What had happened is that his dealer, an official Porsche dealer no less, had put the wrong Pirellis on the rims. They were the right size but instead of being of the hybrid road/track compound, construction and tread pattern of the Pirelli Corsas on which the car was developed, these were more conventional Pirelli Rossos, which duly created a total imbalance between the front and rear axles.
When challenged about this, the dealer said there were no Corsas available so it just slapped the Rossos on instead. You’d think that at the very least they might have thought to mention it. Instead they let a customer drive away a very finely tuned, thoroughbred sports car on completely the wrong tyres.
The more exotic and expensive your sports car, the more sensitive to tyre choice it will be and the more likely it will be that it’s been developed not simply with a specific tyre in mind, but with a specific tyre developed exclusively for it. Back in the land of ultra fast Porsches, the Michelin Cup tyres on the back of a GT3 RS and a GT2 RS are exactly the same size and wear exactly the same tread pattern. They are externally indistinguishable. But does that make them the same? It does not. In fact because of the colossal increase in torque brought by the turbocharged GT2 engine, its rear tyres are made from a different compound to improve their traction to make sure the torque goes where its wanted on the road and is not frittered away in pointless, expensive wheelspin. Porsche-sanctioned tyres carry specific ‘N’ ratings on their sidewalls showing they have been specifically developed for Porsche. If there’s no N-code on your Porsche tyre, it’s off the shelf rubber and can be expected to behave accordingly.

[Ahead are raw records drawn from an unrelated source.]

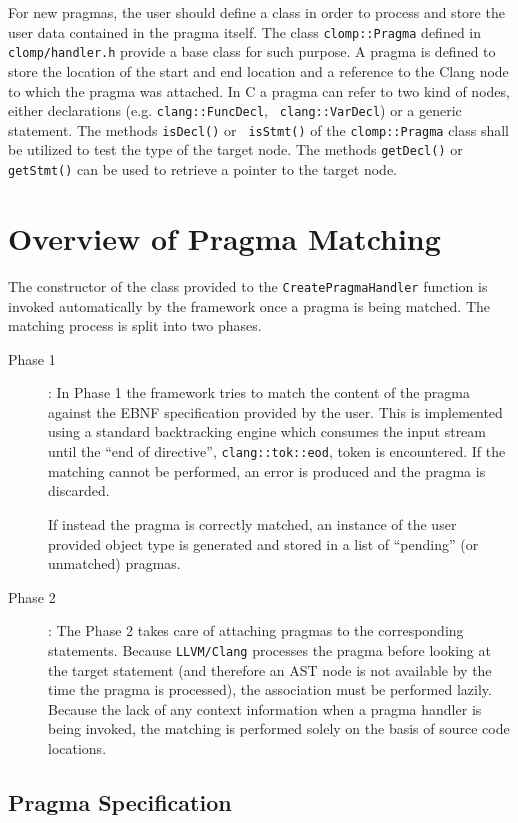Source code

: \documentclass[10pt]{report}
\begin{document}
For new pragmas, the user should define a class in order to process and store
the user data contained in the pragma itself. The class {\tt clomp::Pragma}
defined in {\tt clomp/handler.h} provide a base class for such purpose. A pragma
is defined to store the location of the start and end location and a reference
to the Clang node to which the pragma was attached. In C a pragma can refer to
two kind of nodes, either declarations (e.g. {\tt clang::FuncDecl}, {\tt
clang::VarDecl}) or a generic statement. The methods {\tt isDecl()} or {\tt
isStmt()} of the {\tt clomp::Pragma} class shall be utilized to test the type of
the target node. The methods {\tt getDecl()} or {\tt getStmt()} can be used to
retrieve a pointer to the target node. 

\section{Overview of Pragma Matching}

The constructor of the class provided to the {\tt CreatePragmaHandler} function
is invoked automatically by the framework once a pragma is being matched. The
matching process is split into two phases.

\begin{description}
\item [Phase 1]: In Phase 1 the framework tries to match the content of the
pragma against the EBNF specification provided by the user. This is implemented
using a standard backtracking engine which consumes the input stream until the
``end of directive'', {\tt clang::tok::eod}, token is encountered. If the
matching cannot be performed, an error is produced and the pragma is discarded.

If instead the pragma is correctly matched, an instance of the user provided
object type is generated and stored in a list of ``pending'' (or unmatched)
pragmas.

\item [Phase 2]: The Phase 2 takes care of attaching pragmas to the
corresponding statements. Because {\tt LLVM/Clang} processes the pragma before
looking at the target statement (and therefore an AST node is not available by
the time the pragma is processed), the association must be performed lazily.
Because the lack of any context information when a pragma handler is being
invoked, the matching is performed solely on the basis of source code
locations. 
\end{description}


\subsection{Pragma Specification}
\end{document}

Nor is this a specifically Porsche-centric issue. The more extremely sporting your car, the more sensitive it is likely to be to the tyres it wears, a principle that extends all the way to Formula 1 where you’ll find entire chassis designed around the prevailing tyre specification of that season.
So if you own a properly engineered sporting car and it needs new tyres, find out first what it was designed to wear before heading down to Kwik-Fit and throwing on whatever’s cheapest from a well-known brand. If you don’t, you might save yourself a little money, but you may also be compromising the very talents that made you want to buy the car in the first place.